Stored data:
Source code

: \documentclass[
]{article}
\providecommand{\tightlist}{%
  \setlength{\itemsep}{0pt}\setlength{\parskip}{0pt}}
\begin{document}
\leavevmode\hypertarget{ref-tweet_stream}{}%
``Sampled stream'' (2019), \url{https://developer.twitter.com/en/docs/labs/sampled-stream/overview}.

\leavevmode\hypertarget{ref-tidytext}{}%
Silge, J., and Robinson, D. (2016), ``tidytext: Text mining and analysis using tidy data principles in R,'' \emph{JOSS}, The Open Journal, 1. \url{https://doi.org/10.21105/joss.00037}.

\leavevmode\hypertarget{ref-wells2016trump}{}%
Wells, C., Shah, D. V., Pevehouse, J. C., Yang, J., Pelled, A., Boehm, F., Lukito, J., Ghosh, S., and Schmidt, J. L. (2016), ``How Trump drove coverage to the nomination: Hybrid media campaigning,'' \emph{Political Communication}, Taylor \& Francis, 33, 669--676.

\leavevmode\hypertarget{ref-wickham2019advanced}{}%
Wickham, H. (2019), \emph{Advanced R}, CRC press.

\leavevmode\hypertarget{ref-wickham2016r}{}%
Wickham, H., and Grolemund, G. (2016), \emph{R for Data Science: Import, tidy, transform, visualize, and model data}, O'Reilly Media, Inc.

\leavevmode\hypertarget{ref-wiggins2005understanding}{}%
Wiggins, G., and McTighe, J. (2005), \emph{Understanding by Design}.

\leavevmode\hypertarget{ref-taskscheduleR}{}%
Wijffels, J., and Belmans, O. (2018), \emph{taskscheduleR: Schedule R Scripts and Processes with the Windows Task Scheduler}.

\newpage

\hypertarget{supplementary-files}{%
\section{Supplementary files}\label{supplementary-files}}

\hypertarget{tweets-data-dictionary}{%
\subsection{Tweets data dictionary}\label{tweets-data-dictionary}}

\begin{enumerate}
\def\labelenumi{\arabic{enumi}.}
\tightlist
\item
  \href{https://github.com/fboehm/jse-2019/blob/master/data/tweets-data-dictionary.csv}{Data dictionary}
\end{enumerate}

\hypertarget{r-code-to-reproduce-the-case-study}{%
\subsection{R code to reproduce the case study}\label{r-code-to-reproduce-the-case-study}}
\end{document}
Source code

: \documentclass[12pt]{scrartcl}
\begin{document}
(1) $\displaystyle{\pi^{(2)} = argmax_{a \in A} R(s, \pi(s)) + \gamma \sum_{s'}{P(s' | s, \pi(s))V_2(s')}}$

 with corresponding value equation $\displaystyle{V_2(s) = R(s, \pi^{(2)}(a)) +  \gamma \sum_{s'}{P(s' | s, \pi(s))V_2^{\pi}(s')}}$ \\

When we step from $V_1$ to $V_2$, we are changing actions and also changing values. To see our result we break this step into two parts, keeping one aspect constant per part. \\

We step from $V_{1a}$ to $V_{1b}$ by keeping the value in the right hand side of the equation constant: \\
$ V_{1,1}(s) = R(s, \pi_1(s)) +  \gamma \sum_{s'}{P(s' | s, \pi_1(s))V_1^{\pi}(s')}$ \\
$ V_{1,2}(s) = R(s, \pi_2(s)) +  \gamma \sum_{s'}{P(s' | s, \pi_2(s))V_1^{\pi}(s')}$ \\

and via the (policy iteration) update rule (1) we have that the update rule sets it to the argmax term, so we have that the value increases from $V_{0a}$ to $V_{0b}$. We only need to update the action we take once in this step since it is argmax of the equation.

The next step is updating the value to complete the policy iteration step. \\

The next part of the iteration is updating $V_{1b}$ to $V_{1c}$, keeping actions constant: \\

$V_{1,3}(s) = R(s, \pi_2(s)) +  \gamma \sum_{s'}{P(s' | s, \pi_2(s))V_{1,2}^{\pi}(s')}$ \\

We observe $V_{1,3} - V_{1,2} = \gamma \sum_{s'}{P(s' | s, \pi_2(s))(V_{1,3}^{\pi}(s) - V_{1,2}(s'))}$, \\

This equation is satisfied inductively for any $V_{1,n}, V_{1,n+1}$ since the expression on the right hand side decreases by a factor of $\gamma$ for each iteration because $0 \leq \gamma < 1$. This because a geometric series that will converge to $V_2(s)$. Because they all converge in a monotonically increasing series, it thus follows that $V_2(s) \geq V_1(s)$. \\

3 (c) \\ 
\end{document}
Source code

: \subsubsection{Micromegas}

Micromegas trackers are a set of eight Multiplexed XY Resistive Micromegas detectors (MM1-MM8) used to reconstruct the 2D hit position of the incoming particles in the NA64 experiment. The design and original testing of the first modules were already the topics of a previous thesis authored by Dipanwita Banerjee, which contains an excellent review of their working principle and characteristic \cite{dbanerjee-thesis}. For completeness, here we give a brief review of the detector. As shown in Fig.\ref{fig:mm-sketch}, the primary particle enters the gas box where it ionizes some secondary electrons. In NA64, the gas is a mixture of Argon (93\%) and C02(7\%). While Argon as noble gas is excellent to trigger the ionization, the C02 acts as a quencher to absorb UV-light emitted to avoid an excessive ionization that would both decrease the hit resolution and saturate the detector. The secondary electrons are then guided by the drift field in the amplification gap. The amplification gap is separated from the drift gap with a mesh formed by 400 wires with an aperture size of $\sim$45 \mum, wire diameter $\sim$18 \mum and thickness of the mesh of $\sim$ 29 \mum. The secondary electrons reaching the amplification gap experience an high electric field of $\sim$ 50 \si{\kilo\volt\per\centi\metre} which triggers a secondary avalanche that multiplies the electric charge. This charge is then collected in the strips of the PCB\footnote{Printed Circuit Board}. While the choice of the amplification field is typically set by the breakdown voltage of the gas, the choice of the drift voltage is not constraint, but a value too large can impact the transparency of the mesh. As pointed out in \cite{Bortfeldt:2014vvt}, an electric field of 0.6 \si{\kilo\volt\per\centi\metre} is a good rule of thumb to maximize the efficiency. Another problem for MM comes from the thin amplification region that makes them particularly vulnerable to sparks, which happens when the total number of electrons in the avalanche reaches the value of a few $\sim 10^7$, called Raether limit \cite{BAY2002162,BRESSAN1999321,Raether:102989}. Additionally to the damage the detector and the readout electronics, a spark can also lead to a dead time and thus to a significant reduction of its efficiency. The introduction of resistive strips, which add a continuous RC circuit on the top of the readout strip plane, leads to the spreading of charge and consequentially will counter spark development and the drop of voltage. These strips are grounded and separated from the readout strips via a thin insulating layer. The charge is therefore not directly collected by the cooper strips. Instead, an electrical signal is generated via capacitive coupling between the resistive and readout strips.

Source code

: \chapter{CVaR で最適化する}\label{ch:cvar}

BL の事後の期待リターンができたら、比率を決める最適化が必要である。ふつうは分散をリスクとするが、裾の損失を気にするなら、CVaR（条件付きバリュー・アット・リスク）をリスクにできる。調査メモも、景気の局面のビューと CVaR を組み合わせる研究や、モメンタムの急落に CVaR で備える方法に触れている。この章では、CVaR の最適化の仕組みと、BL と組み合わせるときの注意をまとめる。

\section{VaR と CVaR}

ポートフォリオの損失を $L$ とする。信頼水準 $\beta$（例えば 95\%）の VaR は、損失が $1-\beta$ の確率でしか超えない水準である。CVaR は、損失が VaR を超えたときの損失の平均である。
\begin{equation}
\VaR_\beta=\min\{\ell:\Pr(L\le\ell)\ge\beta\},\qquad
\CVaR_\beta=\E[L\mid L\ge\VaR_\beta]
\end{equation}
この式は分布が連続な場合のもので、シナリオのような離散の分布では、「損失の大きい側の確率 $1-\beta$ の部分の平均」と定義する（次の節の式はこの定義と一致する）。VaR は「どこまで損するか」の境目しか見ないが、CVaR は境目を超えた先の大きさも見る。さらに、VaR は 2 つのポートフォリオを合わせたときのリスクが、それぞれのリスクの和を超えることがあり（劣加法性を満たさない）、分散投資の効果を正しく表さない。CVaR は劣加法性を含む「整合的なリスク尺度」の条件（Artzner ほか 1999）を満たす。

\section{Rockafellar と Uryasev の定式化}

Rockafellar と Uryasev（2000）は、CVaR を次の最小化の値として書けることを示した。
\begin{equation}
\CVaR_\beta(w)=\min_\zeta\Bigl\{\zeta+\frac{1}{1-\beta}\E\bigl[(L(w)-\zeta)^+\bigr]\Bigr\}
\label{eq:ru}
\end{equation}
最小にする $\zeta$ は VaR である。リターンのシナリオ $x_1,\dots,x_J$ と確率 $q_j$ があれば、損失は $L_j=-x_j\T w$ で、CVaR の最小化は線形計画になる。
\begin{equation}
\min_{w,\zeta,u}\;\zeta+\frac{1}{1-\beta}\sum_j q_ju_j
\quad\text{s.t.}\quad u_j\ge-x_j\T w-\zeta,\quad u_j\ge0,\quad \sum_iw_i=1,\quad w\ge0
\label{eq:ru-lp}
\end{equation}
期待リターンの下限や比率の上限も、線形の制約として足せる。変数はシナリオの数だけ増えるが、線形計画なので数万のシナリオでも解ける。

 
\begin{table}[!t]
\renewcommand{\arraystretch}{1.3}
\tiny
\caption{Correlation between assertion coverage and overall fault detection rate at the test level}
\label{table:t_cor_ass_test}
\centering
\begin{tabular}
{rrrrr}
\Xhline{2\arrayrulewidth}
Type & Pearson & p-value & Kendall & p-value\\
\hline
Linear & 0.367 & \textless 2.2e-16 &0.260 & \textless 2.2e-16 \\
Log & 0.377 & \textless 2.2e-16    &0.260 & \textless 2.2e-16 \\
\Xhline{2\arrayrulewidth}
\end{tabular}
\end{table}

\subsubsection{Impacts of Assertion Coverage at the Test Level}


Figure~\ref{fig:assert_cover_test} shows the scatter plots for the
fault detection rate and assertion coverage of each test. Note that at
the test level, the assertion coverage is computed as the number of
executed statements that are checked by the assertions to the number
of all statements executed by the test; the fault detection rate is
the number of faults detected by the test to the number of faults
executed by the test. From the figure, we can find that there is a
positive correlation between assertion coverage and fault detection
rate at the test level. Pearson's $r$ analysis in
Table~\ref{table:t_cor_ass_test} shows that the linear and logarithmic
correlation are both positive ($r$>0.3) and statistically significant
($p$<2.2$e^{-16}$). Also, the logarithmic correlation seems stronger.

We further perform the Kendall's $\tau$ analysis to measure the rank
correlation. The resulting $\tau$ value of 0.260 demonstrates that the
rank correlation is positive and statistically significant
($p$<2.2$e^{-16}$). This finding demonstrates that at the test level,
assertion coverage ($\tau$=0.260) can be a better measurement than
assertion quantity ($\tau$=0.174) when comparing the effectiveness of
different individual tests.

Assignment: Copy out, in full, each line above that has the word "emph" in it.

Exercise answer:
Silge, J., and Robinson, D. (2016), ``tidytext: Text mining and analysis using tidy data principles in R,'' \emph{JOSS}, The Open Journal, 1. \url{https://doi.org/10.21105/joss.00037}.
Wells, C., Shah, D. V., Pevehouse, J. C., Yang, J., Pelled, A., Boehm, F., Lukito, J., Ghosh, S., and Schmidt, J. L. (2016), ``How Trump drove coverage to the nomination: Hybrid media campaigning,'' \emph{Political Communication}, Taylor \& Francis, 33, 669--676.
Wickham, H. (2019), \emph{Advanced R}, CRC press.
Wickham, H., and Grolemund, G. (2016), \emph{R for Data Science: Import, tidy, transform, visualize, and model data}, O'Reilly Media, Inc.
Wiggins, G., and McTighe, J. (2005), \emph{Understanding by Design}.
Wijffels, J., and Belmans, O. (2018), \emph{taskscheduleR: Schedule R Scripts and Processes with the Windows Task Scheduler}.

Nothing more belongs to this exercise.